**What you should do:** Gather every line of the entries that includes the word "samepage".

Saved data entries:
"""
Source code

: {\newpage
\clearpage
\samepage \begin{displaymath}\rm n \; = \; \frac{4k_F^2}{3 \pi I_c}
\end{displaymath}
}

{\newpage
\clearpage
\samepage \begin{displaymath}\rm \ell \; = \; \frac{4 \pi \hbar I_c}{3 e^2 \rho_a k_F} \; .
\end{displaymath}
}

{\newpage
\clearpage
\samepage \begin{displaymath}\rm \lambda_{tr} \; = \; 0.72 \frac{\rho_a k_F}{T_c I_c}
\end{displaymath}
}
"""
**Result of the task:**
\samepage \begin{displaymath}\rm n \; = \; \frac{4k_F^2}{3 \pi I_c}
\samepage \begin{displaymath}\rm \ell \; = \; \frac{4 \pi \hbar I_c}{3 e^2 \rho_a k_F} \; .
\samepage \begin{displaymath}\rm \lambda_{tr} \; = \; 0.72 \frac{\rho_a k_F}{T_c I_c}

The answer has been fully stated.